[Start of Attachment]
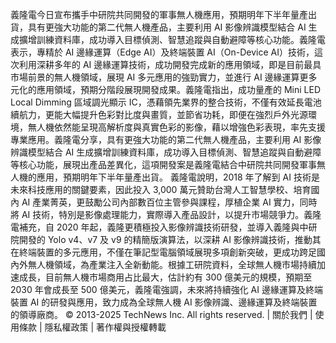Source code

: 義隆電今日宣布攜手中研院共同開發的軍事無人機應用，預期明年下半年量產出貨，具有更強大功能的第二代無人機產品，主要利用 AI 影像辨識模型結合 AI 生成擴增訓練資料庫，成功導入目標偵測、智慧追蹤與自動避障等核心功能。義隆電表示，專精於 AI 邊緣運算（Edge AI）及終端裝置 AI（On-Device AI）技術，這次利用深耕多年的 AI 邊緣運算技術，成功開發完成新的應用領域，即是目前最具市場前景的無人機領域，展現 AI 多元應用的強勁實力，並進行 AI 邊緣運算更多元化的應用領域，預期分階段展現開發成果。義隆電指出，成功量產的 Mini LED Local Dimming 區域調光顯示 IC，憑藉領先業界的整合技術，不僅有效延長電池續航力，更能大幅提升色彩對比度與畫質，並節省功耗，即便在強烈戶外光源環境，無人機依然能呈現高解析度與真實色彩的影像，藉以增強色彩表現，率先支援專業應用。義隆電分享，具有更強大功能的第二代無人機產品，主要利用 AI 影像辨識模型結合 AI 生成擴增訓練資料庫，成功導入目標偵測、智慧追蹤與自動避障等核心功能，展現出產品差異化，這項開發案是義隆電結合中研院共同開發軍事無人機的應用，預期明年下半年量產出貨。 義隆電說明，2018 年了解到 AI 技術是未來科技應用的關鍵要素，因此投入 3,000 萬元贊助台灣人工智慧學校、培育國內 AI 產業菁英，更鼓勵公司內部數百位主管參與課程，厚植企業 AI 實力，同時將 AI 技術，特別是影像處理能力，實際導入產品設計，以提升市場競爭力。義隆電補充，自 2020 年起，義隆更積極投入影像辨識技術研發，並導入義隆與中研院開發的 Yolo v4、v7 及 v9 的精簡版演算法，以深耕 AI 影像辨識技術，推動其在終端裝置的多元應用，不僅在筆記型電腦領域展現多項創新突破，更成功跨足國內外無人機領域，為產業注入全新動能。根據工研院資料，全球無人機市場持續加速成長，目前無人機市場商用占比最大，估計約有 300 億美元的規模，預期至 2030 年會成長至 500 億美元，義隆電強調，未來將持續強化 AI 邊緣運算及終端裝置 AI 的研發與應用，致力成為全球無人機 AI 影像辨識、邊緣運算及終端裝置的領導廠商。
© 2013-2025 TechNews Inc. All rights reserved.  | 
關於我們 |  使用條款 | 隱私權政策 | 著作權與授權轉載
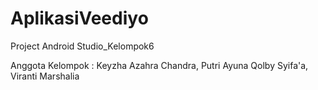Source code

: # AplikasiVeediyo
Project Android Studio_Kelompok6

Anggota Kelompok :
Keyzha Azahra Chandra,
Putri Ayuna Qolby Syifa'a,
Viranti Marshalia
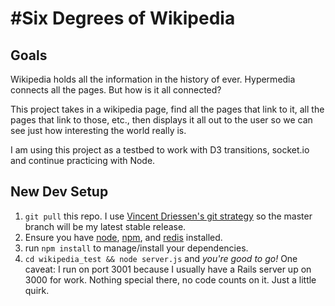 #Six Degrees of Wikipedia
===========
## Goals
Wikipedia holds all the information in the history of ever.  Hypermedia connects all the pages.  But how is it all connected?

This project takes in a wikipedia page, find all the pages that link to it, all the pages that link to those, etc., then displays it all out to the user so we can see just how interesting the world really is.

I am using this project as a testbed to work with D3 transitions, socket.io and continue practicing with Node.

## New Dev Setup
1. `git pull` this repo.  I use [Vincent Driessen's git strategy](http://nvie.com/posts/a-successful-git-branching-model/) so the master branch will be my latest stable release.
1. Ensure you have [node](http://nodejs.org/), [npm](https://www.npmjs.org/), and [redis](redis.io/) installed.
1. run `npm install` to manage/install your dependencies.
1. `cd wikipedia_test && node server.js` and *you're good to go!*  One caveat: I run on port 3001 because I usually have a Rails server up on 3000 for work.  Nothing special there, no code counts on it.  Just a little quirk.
[End of Attachment]
[Start of Attachment]
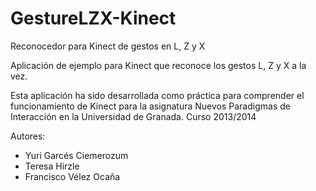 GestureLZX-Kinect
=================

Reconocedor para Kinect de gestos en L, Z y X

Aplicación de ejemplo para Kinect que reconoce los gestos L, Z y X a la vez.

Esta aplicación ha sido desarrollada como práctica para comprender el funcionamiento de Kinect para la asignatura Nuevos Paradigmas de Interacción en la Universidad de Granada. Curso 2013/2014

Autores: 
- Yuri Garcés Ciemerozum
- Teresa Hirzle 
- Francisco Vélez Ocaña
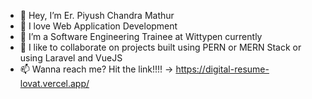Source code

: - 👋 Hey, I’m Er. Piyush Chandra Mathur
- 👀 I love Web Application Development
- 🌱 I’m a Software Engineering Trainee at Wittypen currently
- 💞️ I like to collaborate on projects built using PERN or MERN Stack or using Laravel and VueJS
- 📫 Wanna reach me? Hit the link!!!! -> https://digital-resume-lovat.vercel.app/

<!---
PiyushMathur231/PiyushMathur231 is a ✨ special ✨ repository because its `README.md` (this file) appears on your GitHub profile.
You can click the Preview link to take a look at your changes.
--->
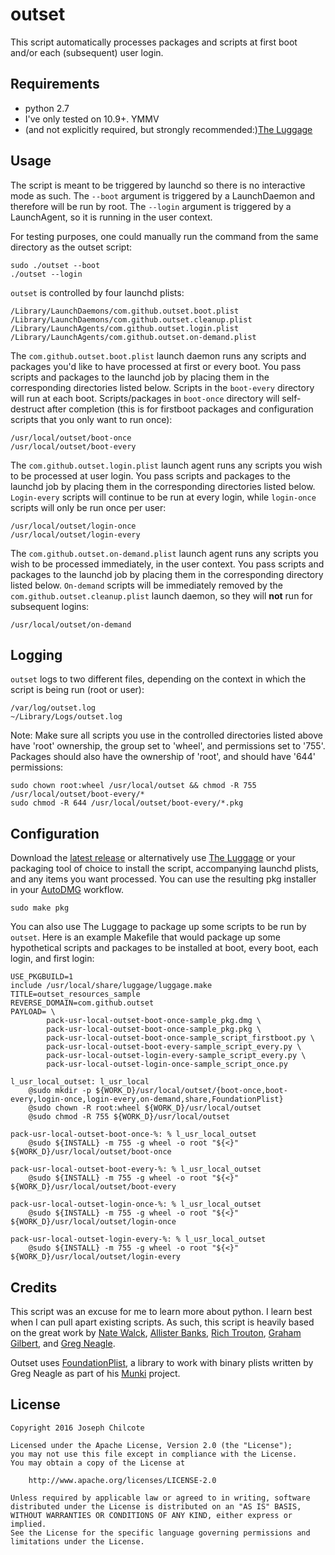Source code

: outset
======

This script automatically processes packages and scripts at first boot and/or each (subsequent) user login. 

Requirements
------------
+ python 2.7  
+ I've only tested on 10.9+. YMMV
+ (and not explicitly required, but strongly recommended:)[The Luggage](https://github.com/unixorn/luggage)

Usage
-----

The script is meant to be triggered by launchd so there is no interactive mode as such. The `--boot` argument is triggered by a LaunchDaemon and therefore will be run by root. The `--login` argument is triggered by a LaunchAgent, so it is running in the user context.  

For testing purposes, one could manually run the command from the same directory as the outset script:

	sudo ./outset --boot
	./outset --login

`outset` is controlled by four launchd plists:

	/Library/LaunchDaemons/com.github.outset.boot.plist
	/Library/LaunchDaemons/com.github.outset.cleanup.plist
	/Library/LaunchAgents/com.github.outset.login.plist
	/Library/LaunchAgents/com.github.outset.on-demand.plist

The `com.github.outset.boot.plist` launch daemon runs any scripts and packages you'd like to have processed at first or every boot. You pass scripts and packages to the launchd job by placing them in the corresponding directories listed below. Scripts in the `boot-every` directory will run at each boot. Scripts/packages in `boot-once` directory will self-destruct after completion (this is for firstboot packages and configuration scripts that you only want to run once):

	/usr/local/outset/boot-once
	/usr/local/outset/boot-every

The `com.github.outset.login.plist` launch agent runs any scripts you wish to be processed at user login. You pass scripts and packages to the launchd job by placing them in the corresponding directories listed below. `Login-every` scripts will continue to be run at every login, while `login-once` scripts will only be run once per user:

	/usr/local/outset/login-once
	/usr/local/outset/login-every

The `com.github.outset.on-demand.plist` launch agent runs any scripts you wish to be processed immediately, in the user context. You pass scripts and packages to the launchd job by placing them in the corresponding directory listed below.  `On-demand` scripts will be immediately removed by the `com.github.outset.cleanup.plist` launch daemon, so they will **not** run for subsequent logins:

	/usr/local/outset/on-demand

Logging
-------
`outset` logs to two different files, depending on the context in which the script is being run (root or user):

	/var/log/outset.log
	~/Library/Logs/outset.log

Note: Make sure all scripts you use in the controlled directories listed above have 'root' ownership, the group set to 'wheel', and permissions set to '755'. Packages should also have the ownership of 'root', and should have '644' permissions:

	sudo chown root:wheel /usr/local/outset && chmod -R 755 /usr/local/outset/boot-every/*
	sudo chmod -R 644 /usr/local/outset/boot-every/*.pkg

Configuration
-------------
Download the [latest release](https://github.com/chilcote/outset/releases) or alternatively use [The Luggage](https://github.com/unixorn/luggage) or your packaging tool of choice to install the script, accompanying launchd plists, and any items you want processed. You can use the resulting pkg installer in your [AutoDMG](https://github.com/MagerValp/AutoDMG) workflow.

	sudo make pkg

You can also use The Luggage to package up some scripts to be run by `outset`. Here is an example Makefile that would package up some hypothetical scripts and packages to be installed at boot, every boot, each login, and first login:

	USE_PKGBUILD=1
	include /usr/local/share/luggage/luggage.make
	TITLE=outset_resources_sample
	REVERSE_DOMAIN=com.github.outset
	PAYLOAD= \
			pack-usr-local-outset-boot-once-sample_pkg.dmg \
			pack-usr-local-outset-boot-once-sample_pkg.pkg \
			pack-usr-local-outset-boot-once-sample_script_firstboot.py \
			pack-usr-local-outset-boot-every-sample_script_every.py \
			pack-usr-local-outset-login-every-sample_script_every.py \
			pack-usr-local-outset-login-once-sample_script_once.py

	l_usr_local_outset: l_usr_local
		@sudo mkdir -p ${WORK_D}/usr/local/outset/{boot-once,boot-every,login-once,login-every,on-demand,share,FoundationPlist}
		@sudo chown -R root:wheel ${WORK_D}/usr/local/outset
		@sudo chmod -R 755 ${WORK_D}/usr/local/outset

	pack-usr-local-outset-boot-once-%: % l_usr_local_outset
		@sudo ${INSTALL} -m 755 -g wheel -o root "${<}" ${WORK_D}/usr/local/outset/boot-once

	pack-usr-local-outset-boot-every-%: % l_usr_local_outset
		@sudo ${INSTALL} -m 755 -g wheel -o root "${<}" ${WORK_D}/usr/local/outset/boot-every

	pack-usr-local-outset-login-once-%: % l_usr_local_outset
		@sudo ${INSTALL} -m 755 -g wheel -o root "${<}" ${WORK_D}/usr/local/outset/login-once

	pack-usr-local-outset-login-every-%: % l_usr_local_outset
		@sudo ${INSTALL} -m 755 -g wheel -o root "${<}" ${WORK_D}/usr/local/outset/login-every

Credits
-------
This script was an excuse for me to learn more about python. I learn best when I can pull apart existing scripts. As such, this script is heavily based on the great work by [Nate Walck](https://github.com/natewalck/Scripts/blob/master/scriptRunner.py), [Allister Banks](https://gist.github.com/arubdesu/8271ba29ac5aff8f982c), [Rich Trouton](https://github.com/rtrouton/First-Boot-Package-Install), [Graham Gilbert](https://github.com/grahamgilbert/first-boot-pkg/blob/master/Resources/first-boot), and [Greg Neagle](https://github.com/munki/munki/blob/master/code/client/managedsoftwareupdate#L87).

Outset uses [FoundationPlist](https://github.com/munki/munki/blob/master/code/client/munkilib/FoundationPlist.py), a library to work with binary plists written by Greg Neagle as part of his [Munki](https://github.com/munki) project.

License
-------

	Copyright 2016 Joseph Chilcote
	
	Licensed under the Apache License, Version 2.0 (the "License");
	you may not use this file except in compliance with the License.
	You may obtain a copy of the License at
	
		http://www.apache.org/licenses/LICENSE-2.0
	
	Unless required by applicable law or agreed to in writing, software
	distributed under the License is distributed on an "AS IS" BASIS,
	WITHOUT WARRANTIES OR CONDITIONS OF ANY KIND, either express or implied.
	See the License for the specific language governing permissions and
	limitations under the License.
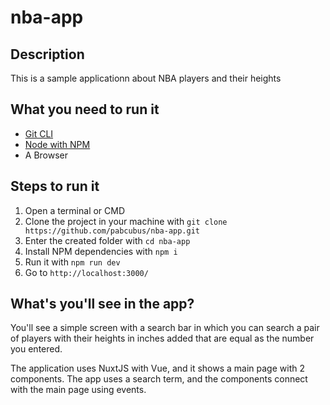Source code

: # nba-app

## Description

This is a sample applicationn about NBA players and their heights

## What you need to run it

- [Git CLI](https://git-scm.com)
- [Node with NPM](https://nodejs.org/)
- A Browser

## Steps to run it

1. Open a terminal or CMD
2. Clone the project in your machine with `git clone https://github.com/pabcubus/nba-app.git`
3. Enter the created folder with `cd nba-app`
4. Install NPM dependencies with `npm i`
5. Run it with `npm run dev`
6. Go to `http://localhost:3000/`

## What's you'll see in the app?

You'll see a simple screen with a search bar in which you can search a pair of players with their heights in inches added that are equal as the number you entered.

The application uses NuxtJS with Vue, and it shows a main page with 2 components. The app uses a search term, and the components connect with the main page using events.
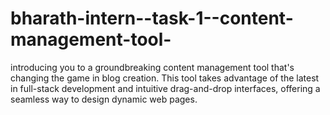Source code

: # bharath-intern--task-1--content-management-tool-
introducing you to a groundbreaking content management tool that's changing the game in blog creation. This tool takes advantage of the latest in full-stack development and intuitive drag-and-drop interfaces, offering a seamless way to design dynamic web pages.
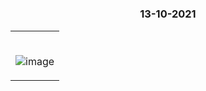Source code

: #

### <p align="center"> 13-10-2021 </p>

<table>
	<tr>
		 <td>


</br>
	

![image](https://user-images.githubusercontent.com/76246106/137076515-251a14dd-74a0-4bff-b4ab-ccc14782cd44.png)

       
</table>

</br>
[End of Attachment]
* Exercise aim
Show all lines from the data above in which the word "players" appears.

* Output for this task
This is a sample applicationn about NBA players and their heights
You'll see a simple screen with a search bar in which you can search a pair of players with their heights in inches added that are equal as the number you entered.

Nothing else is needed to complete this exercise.